Cardinale Fridolin Ambongo



Interpellato dalla rete KTO il 17 marzo 2024, il cardinale Fridolin Ambongo, Arcivescovo di Kinshasa (Repubblica Democratica del Congo) e Presidente del Simposio delle Conferenze Episcopali dell’Africa e del Madagascar (SCEAM) ha parlato di nuovo della Dichiarazione Fiducia supplicans che autorizza la benedizione di coppie dello stesso sesso.

Egli ha deplorato il metodo usato dal Vaticano per pubblicare Fiducia supplicans: senza la previa consultazione e in un momento particolare: «Io credo che questo testo  non fosse necessario in quel momento», ha affermato, ricordando che la prima sessione del Sinodo sulla sinodalità era appena terminato a Roma e che una seconda sessione si volgerà l’ottobre prossimo.

Egli ha assicurato che «Tutte le questioni che abbiamo affrontato durante la prima sessione del Sinodo, le riprenderemo», nonostante la segreteria del Sinodo avesse appena dichiarato che la sessione di ottobre 2024 non tratterà il documento sulla benedizione delle coppie omosessuali…

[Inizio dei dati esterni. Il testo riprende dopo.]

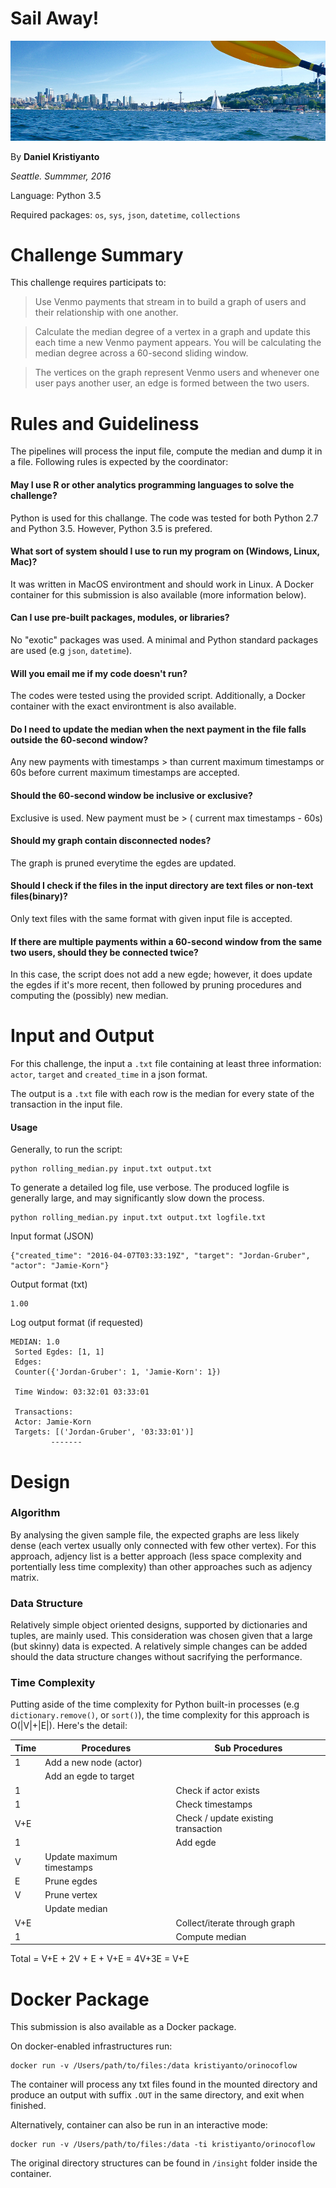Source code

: # Sail Away!
![](images/P1090489.jpg)

By **Daniel Kristiyanto**

*Seattle. Summmer, 2016*


Language: Python 3.5

Required packages: `os`, `sys`, `json`, `datetime`, `collections`

# Challenge Summary

This challenge requires participats to:

> Use Venmo payments that stream in to build a graph of users and their relationship with one another.

> Calculate the median degree of a vertex in a graph and update this each time a new Venmo payment appears. You will be calculating the median degree across a 60-second sliding window.

> The vertices on the graph represent Venmo users and whenever one user pays another user, an edge is formed between the two users.


# Rules and Guideliness

The pipelines will process the input file, compute the median and dump it in a file. Following rules is expected by the coordinator:

#### May I use R or other analytics programming languages to solve the challenge?
Python is used for this challange. The code was tested for both Python 2.7 and Python 3.5. However, Python 3.5 is prefered.

#### What sort of system should I use to run my program on (Windows, Linux, Mac)?
It was written in MacOS environtment and should work in Linux. A Docker container for this submission is also available (more information below).

#### Can I use pre-built packages, modules, or libraries?
No "exotic" packages was used. A minimal and Python standard packages are used (e.g `json`, `datetime`).

#### Will you email me if my code doesn't run?
The codes were tested using the provided script. Additionally, a Docker container with the exact environtment is also available.

#### Do I need to update the median when the next payment in the file falls outside the 60-second window?
Any new payments with timestamps > than current maximum timestamps or 60s before current maximum timestamps are accepted. 

#### Should the 60-second window be inclusive or exclusive? 
Exclusive is used. New payment must be > ( current max timestamps - 60s)

#### Should my graph contain disconnected nodes?
The graph is pruned everytime the egdes are updated.

####  Should I check if the files in the input directory are text files or non-text files(binary)?
Only text files with the same format with given input file is accepted.

#### If there are multiple payments within a 60-second window from the same two users, should they be connected twice?
In this case, the script does not add a new egde; however, it does update the egdes if it's more recent, then followed by pruning procedures and computing the (possibly) new median.


# Input and Output

For this challenge, the input a `.txt` file containing at least three information: `actor`, `target` and `created_time` in a json format.

The output is a `.txt` file with each row is the median for every state of the transaction in the input file. 

#### Usage
Generally, to run the script:
```
python rolling_median.py input.txt output.txt 
```

To generate a detailed log file, use verbose. The produced logfile is generally large, and may significantly slow down the process. 

```
python rolling_median.py input.txt output.txt logfile.txt
```


Input format (JSON)
```
{"created_time": "2016-04-07T03:33:19Z", "target": "Jordan-Gruber", "actor": "Jamie-Korn"}
```
 Output format (txt)
```
1.00
```
Log output format (if requested)
```
MEDIAN: 1.0 
 Sorted Egdes: [1, 1] 
 Edges: 
 Counter({'Jordan-Gruber': 1, 'Jamie-Korn': 1})         

 Time Window: 03:32:01 03:33:01 

 Transactions: 
 Actor: Jamie-Korn 
 Targets: [('Jordan-Gruber', '03:33:01')] 
         ------- 
```

# Design

### Algorithm
By analysing the given sample file, the expected graphs are less likely dense (each vertex usually only connected with few other vertex). For this approach, adjency list is a better approach (less space complexity and portentially less time complexity) than other approaches such as adjency matrix.

### Data Structure
Relatively simple object oriented designs, supported by dictionaries and tuples, are mainly used. This consideration was chosen given that a large (but skinny) data is expected. A relatively simple changes can be added should the data structure changes without sacrifying the performance.

### Time Complexity

Putting aside of the time complexity for Python built-in processes (e.g `dictionary.remove()`, or `sort()`), the time complexity for this approach is O(|V|+|E|).
Here's the detail:

Time | Procedures | Sub Procedures
--- | --- | ---
1   | Add a new node (actor) | 
    | Add an egde to target | 
1   | | Check if actor exists  
1   | | Check timestamps
V+E | | Check / update existing transaction
1   | | Add egde 
V   | Update maximum timestamps |
E   | Prune egdes |
V   | Prune vertex |
    | Update median |
V+E | | Collect/iterate through graph 
1   | | Compute median 

Total = V+E + 2V + E + V+E = 4V+3E = V+E

# Docker Package

This submission is also available as a Docker package.

On docker-enabled infrastructures run:

```
docker run -v /Users/path/to/files:/data kristiyanto/orinocoflow 
```

The container will process any txt files found in the mounted directory and produce an output with suffix `.OUT` in the same directory, and exit when finished. 

Alternatively, container can also be run in an interactive mode:

```
docker run -v /Users/path/to/files:/data -ti kristiyanto/orinocoflow
```
The original directory structures can be found in `/insight` folder inside the container.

Circa l’evoluzione dell’Europa nell’ambito dell’etica sessuale e familiare, il prelato congolese ha tenuto a precisare: «Abbiamo l’impressione che l’Occidente non sia più disposto ad mantenere la propria cultura. Tutto è relativizzato. Tutto è messo in questione; e questo ci preoccupa».
Ed ha aggiunto: «Ieri l’occidente ci ha portato Gesù Cristo e il Vangelo.
«Oggi abbiamo un po’ l’impressione che l’Occidente cominci a prendere una certa distanza da questo Vangelo».

E il cardinale Ambongo non teme di parlare di «colonizzazione culturale» e di «imperialismo dell’Occidente» in Africa.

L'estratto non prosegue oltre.